Relactation and Adoptive Breastfeeding: The Basics

August 27, 2011. Posted in: Adoptive BF/ Relactation,Got Milk?

By Kelly Bonyata, BS, IBCLC

Image credit: ODHD on flickr

Image credit: ODHD on flickr

Relactation or induced lactation (for those who did not give birth to their baby) is essentially a two-fold process:

  1. You will be teaching (or re-teaching) baby to nurse at the breast, and to equate nursing with comfort. If you’re having problems getting baby to nurse, see Help — My Baby Won’t Nurse!
  2. At the same time you will be developing (or re-developing) a milk supply. Developing a milk supply requires nipple stimulation (via baby nursing, hand expression, pumping or a combination) and milk removal (once there is milk to remove). If your baby will nurse, regular and frequent nursing sessions (even if baby is just learning in the beginning) will be very helpful.

If your baby is 4 months old or younger it will generally be easier to relactate. It will also be easier if your milk supply was well established (frequent and effective nursing and/or pumping) during the first 4-6 weeks postpartum. However, moms with older babies, moms who did not establish a good milk supply in the beginning, and adoptive moms who have never breastfed can also get good results. Keep in mind that breastfeeding is not just about the milk. Your child will get numerous benefits from breastfeeding even if you do not have a full milk supply.

If baby is willing to latch on, then nurse often (at least every 2-3 hours). Also, offer baby the breast for comfort any time you see a chance- at the end of a feeding when he is not hungry, when he is going to sleep and just waking up, and whenever he needs to comfort suck. Even if baby is not getting any milk at first, the nursing will be signaling your breasts to make milk.

What if baby will not latch? Keep working at it – some babies have gone back to the breast after many months of bottle feeding. Even if you are not able to persuade baby to latch, you have the option of re-establishing your milk supply via pumping and giving baby your milk via bottle or cup (this is called exclusive pumping).

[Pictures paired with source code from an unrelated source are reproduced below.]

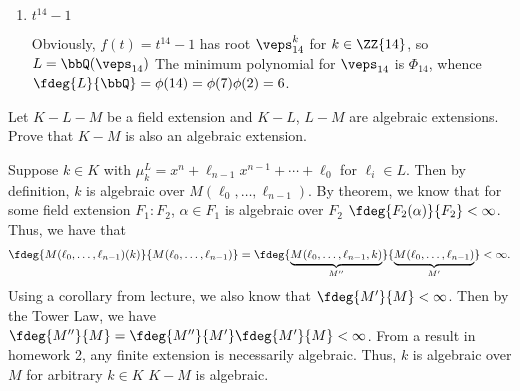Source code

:\documentclass{article}
\begin{document}
\begin{enumerate}
\begin{proof}[Solution.]
  $ (n=4) $ We have that $ f(t) = t^8 - 2^4 $.
  Then, $ t = (2^4)^{1/8}$ and $t = \sqrt{2}\cdot \veps_8^k$, where $ k\in\Zei $ and $ \veps_8=\exp(i\frac{2\pi}{8})=\exp(i\frac{\pi}{4}) $.
  We know the minimum polynomial of $ \veps_8 $ over $ \bbQ $ is the eighth cyclotomic polynomial $ \Phi_8 $, which has degree $ \phi(8) = 2^3-2^2 = 4 $.
  Thus $ \fdeg{\bbQ(\veps_8)}{\bbQ} = 4 $.
  Now, notice $ \veps_8 = \frac{\sqrt 2}{2}+i\frac{\sqrt 2}{2} $ and $ \veps_8\inv = \frac{\sqrt 2}{2}+i\frac{\sqrt 2}{2} $.
  So, $ \veps_8 + \veps_8\inv = \frac{\sqrt 2}{2} + \frac{\sqrt 2}{2} = \sqrt 2 \in \bbQ(\veps_8) $.
  Thus $ L = \bbQ(\veps_8) $ is the \sf for $ f $ over $ \bbQ $ and $ \fdeg{L}{\bbQ} = 4 $.
\end{proof}

\item $ t^{14}-1 $
\begin{solution}
  Obviously, $ f(t) = t^{14} - 1 $ has root $ \veps_{14}^k $ for $ k\in \ZZ{14} $, so $ L = \bbQ(\veps_{14}) $
  The minimum polynomial for $ \veps_{14} $ is $ \Phi_{14} $, whence $ \fdeg{L}{\bbQ} = \phi(14) = \phi(7)\phi(2)=6 $.
\end{solution}
\end{enumerate}

\begin{exercise}
  Let $ K-L-M $ be a field extension and $ K-L $, $ L-M $ are algebraic extensions.
  Prove that $ K-M $ is also an algebraic extension.
\end{exercise}

\begin{solution}
Suppose $ k\in K $ with $ \mu_k^L = x^n + \ell_{n-1}x^{n-1} + \cdots + \ell_0 $ for $ \ell_i\in L $.
Then by definition, $ k $ is algebraic over $ M(\ell_0,\ldots,\ell_{n-1}) $.
By theorem, we know that for some field extension $ F_1:F_2 $, $ \alpha\in F_1 $ is algebraic over $ F_2 $ \iff $ \fdeg{F_2(\alpha)}{F_2}<\infty $.
Thus, we have that \begin{align*}
  \fdeg{M(\ell_0,\ldots,\ell_{n-1})(k)}{M(\ell_0,\ldots,\ell_{n-1})} = \fdeg{\underbrace{M(\ell_0,\ldots,\ell_{n-1},k)}_{M''}}{\underbrace{M(\ell_0,\ldots,\ell_{n-1})}_{M'}} < \infty.
\end{align*}
Using a corollary from lecture, we also know that $ \fdeg{M'}{M} < \infty $.
Then by the Tower Law, we have $ \fdeg{M''}{M} = \fdeg{M''}{M'}\fdeg{M'}{M} < \infty $.
From a result in homework 2, any finite extension is necessarily algebraic.
Thus, $ k $ is algebraic over $ M $ for arbitrary $ k \in K $ \imp $ K-M $ is algebraic.
\end{solution}
\end{document}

If baby is not nursing well (or not yet latching at all), pumping will make a big difference in increasing your milk supply. Even if baby appears to be nursing well, additional pumping will speed up the relactation process. See Establishing and maintaining milk supply when baby is not nursing for more information.

You will also want to take a look at Hidden Hindrances to a Healthy Milk Supply to see if there are any factors that may compromise your milk supply.

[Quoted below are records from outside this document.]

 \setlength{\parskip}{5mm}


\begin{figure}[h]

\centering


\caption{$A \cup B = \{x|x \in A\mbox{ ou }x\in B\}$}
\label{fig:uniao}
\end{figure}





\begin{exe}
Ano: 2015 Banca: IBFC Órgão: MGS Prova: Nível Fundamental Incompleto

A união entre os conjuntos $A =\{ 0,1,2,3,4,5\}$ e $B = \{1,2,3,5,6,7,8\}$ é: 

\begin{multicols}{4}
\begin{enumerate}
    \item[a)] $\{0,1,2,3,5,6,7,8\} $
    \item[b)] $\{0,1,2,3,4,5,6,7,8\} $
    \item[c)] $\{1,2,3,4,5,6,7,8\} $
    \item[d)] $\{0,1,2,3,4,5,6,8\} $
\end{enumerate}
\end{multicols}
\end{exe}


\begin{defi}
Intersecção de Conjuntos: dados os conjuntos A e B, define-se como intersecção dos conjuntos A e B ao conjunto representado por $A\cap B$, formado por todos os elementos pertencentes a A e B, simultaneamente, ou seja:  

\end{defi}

Consider giving your baby his feedings via an alternative feeding method (rather than a bottle), such as a nursing supplementer, feeding syringe, finger feeding setup, flexible cup, spoon, medicine/eye dropper, etc. If your baby is latching well, a nursing supplementer can be a big help: it will encourage your baby to nurse at your breast by giving him a constant flow of milk (expressed milk and/or formula) while he stimulates your breasts to produce more milk.

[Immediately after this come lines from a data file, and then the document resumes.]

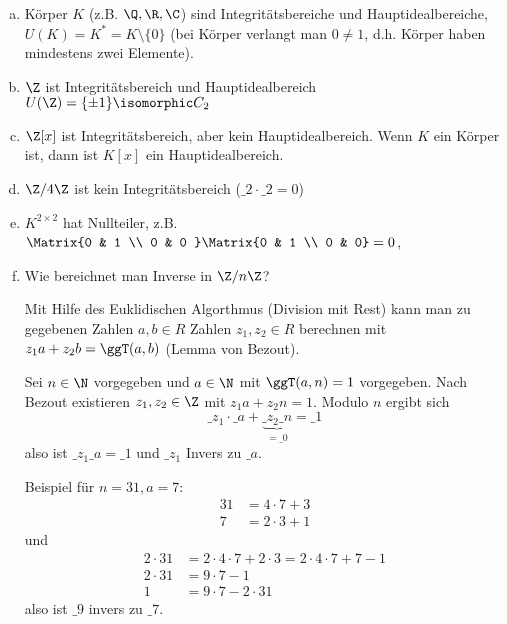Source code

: \begin{ex} \label{1.2}
	\begin{enumerate}[a)]
		\item
			Körper $K$ (z.B. $\Q, \R, \C$) sind Integritätsbereiche und Hauptidealbereiche, $U(K) = K^* = K \setminus \{0\}$ (bei Körper verlangt man $0 \neq 1$, d.h. Körper haben mindestens zwei Elemente).
		\item
			$\Z$ ist Integritätsbereich und Hauptidealbereich $U(\Z) = \{ \pm 1 \} \isomorphic C_2$
		\item
			$\Z[x]$ ist Integritätsbereich, aber kein Hauptidealbereich.
			Wenn $K$ ein Körper ist, dann ist $K[x]$ ein Hauptidealbereich.
		\item
			$\Z / 4 \Z$ ist kein Integritätsbereich ($\_ 2 \cdot \_ 2 = 0$)
		\item
			$K^{2\times 2}$ hat Nullteiler, z.B. $\Matrix{0 & 1 \\ 0 & 0 } \Matrix{0 & 1 \\ 0 & 0} = 0$,
		\item
			Wie bereichnet man Inverse in $\Z / n \Z$?

			Mit Hilfe des Euklidischen Algorthmus (Division mit Rest) kann man zu gegebenen Zahlen $a,b \in R$ Zahlen $z_1, z_2 \in R$ berechnen mit $z_1 a + z_2 b = \ggT(a,b)$ (Lemma von Bezout).

			Sei $n \in \N$ vorgegeben und $a \in \N$ mit $\ggT(a, n) = 1$ vorgegeben.
			Nach Bezout existieren $z_1, z_2 \in \Z$ mit $z_1 a + z_2 n = 1$.
			Modulo $n$ ergibt sich
			\[
				\_ z_1 \cdot \_ a + \underbrace{\_ z_2 \_ n}_{=\_ 0} = \_ 1
			\]
			also ist $\_z_1 \_ a = \_ 1$ und $\_ z_1$ Invers zu $\_ a$.

			Beispiel für $n = 31, a = 7$:
			\begin{align*}
				31 &= 4 \cdot 7 + 3 \\
				7 &= 2 \cdot 3 + 1
			\end{align*}
			und
			\begin{align*}
				2 \cdot 31 &= 2 \cdot 4 \cdot 7 + 2 \cdot 3 = 2 \cdot 4 \cdot 7 + 7 - 1 \\
				2 \cdot 31 &= 9 \cdot 7 - 1 \\
				1 &= 9 \cdot 7 - 2 \cdot 31
			\end{align*}
			also ist $\_ 9$ invers zu $\_ 7$.
	\end{enumerate}
\end{ex}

Some mothers use herbal supplements, such as fenugreek or blessed thistle, to stimulate milk production. You can usually buy these at health food stores or herb shops and occasionally at some large supermarkets or pharmacies. For more information see What is a galactagogue? Do I need one? …Herbal remedies for increasing milk supply. There are also several prescription medications that increase milk supply. These herbal and pharmaceutical methods for stimulating milk supply will not be particularly effective unless combined with frequent nursing and/or pumping.

Finally, get in touch with a breastfeeding counselor or Lactation Consultant/IBCLC(in person if at all possible) who has experience with relactation. It’s great to have one-on-one support as you work through this.